The first starting mechanism in the development of this pathology of the lower limbs veins is a malfunction of the venous valves, which leads to reflux of blood. As a result, the slowing of blood flow react with endothelial cells and are white blood cells that activate the inflammatory process in the vessel wall, spreading through the venous channel. In parallel with inflammation of the disturbed functions of the endothelial layer of the veins, and then all layers of the venous wall.

In the first place and particularly acute from the above mentioned pathological processes is the valve system of the veins. First is usually affected area max load: at the mouth of the great and small saphenous veins or major perforating vessels. In the future, because of the overflow venous occurs hyperextension of venous wall, and the volume of venous blood in the superficial venous vessels of the lower extremities increases. Further, this exceeded the volume flows through the particular system to the deep veins and stretches them. They later develops dilatation and insufficiency of venous valves.

These pathological changes lead to horizontal reflux (reflux of blood into the subcutaneous venous network) and the work of the venous pump completely loses its effectiveness. To further develop venous hypertension leading to venous insufficiency. Initially, the patient edema, and then from the blood stream into soft tissue and penetrate blood cells, which result in hyperpigmentation and skin. With the progression of the disease on the surface of the skin appears trophic ulcer, which may be complicated by secondary infection.


Doctors point to several reasons that may lead to pathological disorders in the functioning of the venous system. They are divided into two main groups:

  • I – genetic predisposition;
  • II – a number of reasons, due to the influence of adverse factors or their combination.

Genetic predisposition to varicose veins can be determined for both women and men, despite the fact that in most cases, this pathology is observed in women. The disease may for a long time does not manifest itself, but under certain circumstances (for example, intensive physical exertion) is the failure of the venous valves.

Doctors identify a number of adverse factors that may cause varicose veins:

  • hormonal imbalance;
  • age;
  • diabetes mellitus;
  • frequent constipation;
  • surgical surgery or injury;
  • hypercoagulability;
  • obesity;
  • addiction to alcohol and Smoking;
  • professional risks (high load, long forced standing position);
  • wearing compressing the body linen;
  • prolonged wearing of high heel shoes;
  • pregnancy and childbirth;
  • constitutional features and congenital anomalies of the circulatory system;
  • stay in adverse climatic conditions.

Signs and symptoms

Varicose veins in most cases develops slowly and gradually.
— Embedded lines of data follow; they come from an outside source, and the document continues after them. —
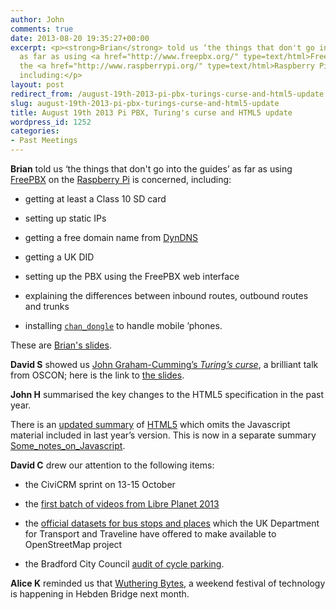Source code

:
 ```yaml
---
author: John
comments: true
date: 2013-08-20 19:35:27+00:00
excerpt: <p><strong>Brian</strong> told us ‘the things that don't go into the guides’
  as far as using <a href="http://www.freepbx.org/" type=text/html>FreePBX</a> on
  the <a href="http://www.raspberrypi.org/" type=text/html>Raspberry Pi</a> is concerned,
  including:</p>
layout: post
redirect_from: /august-19th-2013-pi-pbx-turings-curse-and-html5-update
slug: august-19th-2013-pi-pbx-turings-curse-and-html5-update
title: August 19th 2013 Pi PBX, Turing's curse and HTML5 update
wordpress_id: 1252
categories:
- Past Meetings
---
```


**Brian** told us ‘the things that don't go into the guides’ as far as using [FreePBX](http://www.freepbx.org/) on the [Raspberry Pi](http://www.raspberrypi.org/) is concerned, including:



	
  * getting at least a Class 10 SD card

	
  * setting up static IPs

	
  * getting a free domain name from [DynDNS](http://dyn.com/dns/)

	
  * getting a UK DID

	
  * setting up the PBX using the FreePBX web interface

	
  * explaining the differences between inbound routes, outbound routes and trunks

	
  * installing [`chan_dongle`](http://wiki.e1550.mobi/doku.php?id=introduction) to handle mobile ’phones.





These are [Brian's slides](http://www.bradlug.co.uk/august-19th-2013-pi-pbx-turings-curse-and-html5-update/raspipbx_/).



**David S** showed us [John Graham-Cumming’s _Turing’s curse_](http://www.youtube.com/watch?v=hVZxkFAIziA), a brilliant talk from OSCON; here is the link to [the slides](http://cdn.oreillystatic.com/en/assets/1/event/95/Turing_s%20Curse%20Presentation.pptx).

**John H** summarised the key changes to the HTML5 specification in the past year.

There is an [updated summary](http://www.bradlug.co.uk/29th-august-2012-commandline-html-and-css/some_notes_on_html_2013/) of [HTML5](http://www.whatwg.org/specs/web-apps/current-work/#the-xml:base-attribute-(xml-only)) which omits the Javascript material included in last year’s version. This is now in a separate summary [Some_notes_on_Javascript](http://www.bradlug.co.uk/august-19th-2013-pi-pbx-turings-curse-and-html5-update/some_notes_on_javascript/).

**David C** drew our attention to the following items:



	
  * the CiviCRM sprint on 13-15 October

	
  * the [first batch of videos from Libre Planet 2013](http://www.fsf.org/blogs/community/first-batch-of-videos-from-libreplanet-2013-published)

	
  * the [official datasets for bus stops and places](http://wiki.openstreetmap.org/wiki/NaPTAN) which the UK Department for Transport and Traveline have offered to make available to OpenStreetMap project

	
  * the Bradford City Council [audit of cycle parking](http://cbconsults.wordpress.com/2013/08/02/cycle-parking-where-is-it-lacking-substandard/).


**Alice K** reminded us that [Wuthering Bytes](http://wutheringbytes.com/), a weekend festival of technology is happening in Hebden Bridge next month.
Early on she manifested few and nonspecific symptoms that can be grouped into a "syndrome of heavy legs":

  • a feeling of heaviness in the legs;
  • fatigue of legs;
  • burning sensation and fullness in region of veins;
  • aching pain;
  • occasional swelling of the back side of the foot and ankle, increasing in the evening and disappearing after a night's sleep.

The main and the first sign of incipient varicose veins become appeared cylindrical sections of dilated superficial veins. This symptom is accompanied by fatigue of the lower extremities, burning and bloating in region of passage of the veins and the constant feeling of heaviness in the legs. The dilated vessels become round and begin to protrude above the surface of the skin in the feet and lower leg, and after a long walk or intense exercise, they become more visible. Also, a person may be swelling, which is especially clearly manifested in the evening of the ankles, lower Shin and top of the foot. At night the patient may have convulsions. And in the later stages of the disease due to insufficient blood circulation the skin on the feet may deteriorate.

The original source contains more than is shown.